• _Exercise objective_
Each record below should be written out again exactly.
******
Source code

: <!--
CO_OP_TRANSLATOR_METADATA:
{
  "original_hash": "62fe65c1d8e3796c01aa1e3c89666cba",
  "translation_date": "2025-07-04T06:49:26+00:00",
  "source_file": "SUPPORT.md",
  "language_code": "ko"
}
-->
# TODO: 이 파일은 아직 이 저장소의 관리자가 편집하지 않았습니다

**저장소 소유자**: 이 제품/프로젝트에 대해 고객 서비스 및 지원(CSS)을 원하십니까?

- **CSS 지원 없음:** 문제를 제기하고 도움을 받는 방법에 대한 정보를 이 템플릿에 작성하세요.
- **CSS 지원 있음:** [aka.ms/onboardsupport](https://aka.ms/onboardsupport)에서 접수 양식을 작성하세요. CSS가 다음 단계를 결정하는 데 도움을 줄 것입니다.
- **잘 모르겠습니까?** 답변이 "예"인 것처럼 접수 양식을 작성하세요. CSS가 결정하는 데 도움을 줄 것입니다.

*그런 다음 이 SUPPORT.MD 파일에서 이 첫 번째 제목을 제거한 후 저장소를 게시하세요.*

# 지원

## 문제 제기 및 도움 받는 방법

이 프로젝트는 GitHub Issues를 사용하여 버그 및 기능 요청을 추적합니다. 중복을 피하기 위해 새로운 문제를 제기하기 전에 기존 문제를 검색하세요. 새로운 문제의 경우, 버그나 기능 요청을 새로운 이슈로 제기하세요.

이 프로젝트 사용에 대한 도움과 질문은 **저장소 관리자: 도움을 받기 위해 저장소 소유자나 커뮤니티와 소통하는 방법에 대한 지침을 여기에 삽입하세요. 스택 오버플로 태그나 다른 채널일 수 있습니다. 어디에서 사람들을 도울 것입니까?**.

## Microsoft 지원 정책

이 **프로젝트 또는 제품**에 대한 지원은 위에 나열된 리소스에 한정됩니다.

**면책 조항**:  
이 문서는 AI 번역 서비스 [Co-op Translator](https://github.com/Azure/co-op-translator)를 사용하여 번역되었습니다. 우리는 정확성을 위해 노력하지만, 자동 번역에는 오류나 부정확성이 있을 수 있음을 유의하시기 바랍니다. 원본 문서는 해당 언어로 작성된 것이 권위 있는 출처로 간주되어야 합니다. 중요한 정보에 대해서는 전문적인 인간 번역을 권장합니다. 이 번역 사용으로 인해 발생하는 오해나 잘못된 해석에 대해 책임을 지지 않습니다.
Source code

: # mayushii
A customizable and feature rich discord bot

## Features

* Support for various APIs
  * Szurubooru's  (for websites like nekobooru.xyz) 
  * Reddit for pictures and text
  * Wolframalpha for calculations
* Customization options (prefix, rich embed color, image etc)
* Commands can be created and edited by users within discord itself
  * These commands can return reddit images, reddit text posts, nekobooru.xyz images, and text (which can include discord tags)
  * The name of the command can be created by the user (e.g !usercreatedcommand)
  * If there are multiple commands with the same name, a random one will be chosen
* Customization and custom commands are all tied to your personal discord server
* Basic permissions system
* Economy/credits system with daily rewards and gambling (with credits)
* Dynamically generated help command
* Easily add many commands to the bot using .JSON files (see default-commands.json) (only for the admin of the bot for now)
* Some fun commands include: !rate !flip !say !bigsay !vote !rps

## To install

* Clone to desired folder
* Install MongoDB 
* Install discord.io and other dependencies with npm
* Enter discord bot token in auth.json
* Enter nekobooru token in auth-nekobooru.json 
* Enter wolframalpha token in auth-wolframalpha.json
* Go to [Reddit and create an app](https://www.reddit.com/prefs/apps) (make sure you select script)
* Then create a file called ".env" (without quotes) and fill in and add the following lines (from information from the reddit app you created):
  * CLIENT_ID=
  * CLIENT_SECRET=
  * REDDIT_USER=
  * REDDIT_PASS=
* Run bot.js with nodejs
******
• _Task response_
Source code

: <!--
CO_OP_TRANSLATOR_METADATA:
{
  "original_hash": "62fe65c1d8e3796c01aa1e3c89666cba",
  "translation_date": "2025-07-04T06:49:26+00:00",
  "source_file": "SUPPORT.md",
  "language_code": "ko"
}
-->
# TODO: 이 파일은 아직 이 저장소의 관리자가 편집하지 않았습니다

**저장소 소유자**: 이 제품/프로젝트에 대해 고객 서비스 및 지원(CSS)을 원하십니까?

- **CSS 지원 없음:** 문제를 제기하고 도움을 받는 방법에 대한 정보를 이 템플릿에 작성하세요.
- **CSS 지원 있음:** [aka.ms/onboardsupport](https://aka.ms/onboardsupport)에서 접수 양식을 작성하세요. CSS가 다음 단계를 결정하는 데 도움을 줄 것입니다.
- **잘 모르겠습니까?** 답변이 "예"인 것처럼 접수 양식을 작성하세요. CSS가 결정하는 데 도움을 줄 것입니다.

*그런 다음 이 SUPPORT.MD 파일에서 이 첫 번째 제목을 제거한 후 저장소를 게시하세요.*

# 지원

## 문제 제기 및 도움 받는 방법

이 프로젝트는 GitHub Issues를 사용하여 버그 및 기능 요청을 추적합니다. 중복을 피하기 위해 새로운 문제를 제기하기 전에 기존 문제를 검색하세요. 새로운 문제의 경우, 버그나 기능 요청을 새로운 이슈로 제기하세요.

이 프로젝트 사용에 대한 도움과 질문은 **저장소 관리자: 도움을 받기 위해 저장소 소유자나 커뮤니티와 소통하는 방법에 대한 지침을 여기에 삽입하세요. 스택 오버플로 태그나 다른 채널일 수 있습니다. 어디에서 사람들을 도울 것입니까?**.

## Microsoft 지원 정책

이 **프로젝트 또는 제품**에 대한 지원은 위에 나열된 리소스에 한정됩니다.

**면책 조항**:  
이 문서는 AI 번역 서비스 [Co-op Translator](https://github.com/Azure/co-op-translator)를 사용하여 번역되었습니다. 우리는 정확성을 위해 노력하지만, 자동 번역에는 오류나 부정확성이 있을 수 있음을 유의하시기 바랍니다. 원본 문서는 해당 언어로 작성된 것이 권위 있는 출처로 간주되어야 합니다. 중요한 정보에 대해서는 전문적인 인간 번역을 권장합니다. 이 번역 사용으로 인해 발생하는 오해나 잘못된 해석에 대해 책임을 지지 않습니다.
Source code

: # mayushii
A customizable and feature rich discord bot

## Features

* Support for various APIs
  * Szurubooru's  (for websites like nekobooru.xyz) 
  * Reddit for pictures and text
  * Wolframalpha for calculations
* Customization options (prefix, rich embed color, image etc)
* Commands can be created and edited by users within discord itself
  * These commands can return reddit images, reddit text posts, nekobooru.xyz images, and text (which can include discord tags)
  * The name of the command can be created by the user (e.g !usercreatedcommand)
  * If there are multiple commands with the same name, a random one will be chosen
* Customization and custom commands are all tied to your personal discord server
* Basic permissions system
* Economy/credits system with daily rewards and gambling (with credits)
* Dynamically generated help command
* Easily add many commands to the bot using .JSON files (see default-commands.json) (only for the admin of the bot for now)
* Some fun commands include: !rate !flip !say !bigsay !vote !rps

## To install

* Clone to desired folder
* Install MongoDB 
* Install discord.io and other dependencies with npm
* Enter discord bot token in auth.json
* Enter nekobooru token in auth-nekobooru.json 
* Enter wolframalpha token in auth-wolframalpha.json
* Go to [Reddit and create an app](https://www.reddit.com/prefs/apps) (make sure you select script)
* Then create a file called ".env" (without quotes) and fill in and add the following lines (from information from the reddit app you created):
  * CLIENT_ID=
  * CLIENT_SECRET=
  * REDDIT_USER=
  * REDDIT_PASS=
* Run bot.js with nodejs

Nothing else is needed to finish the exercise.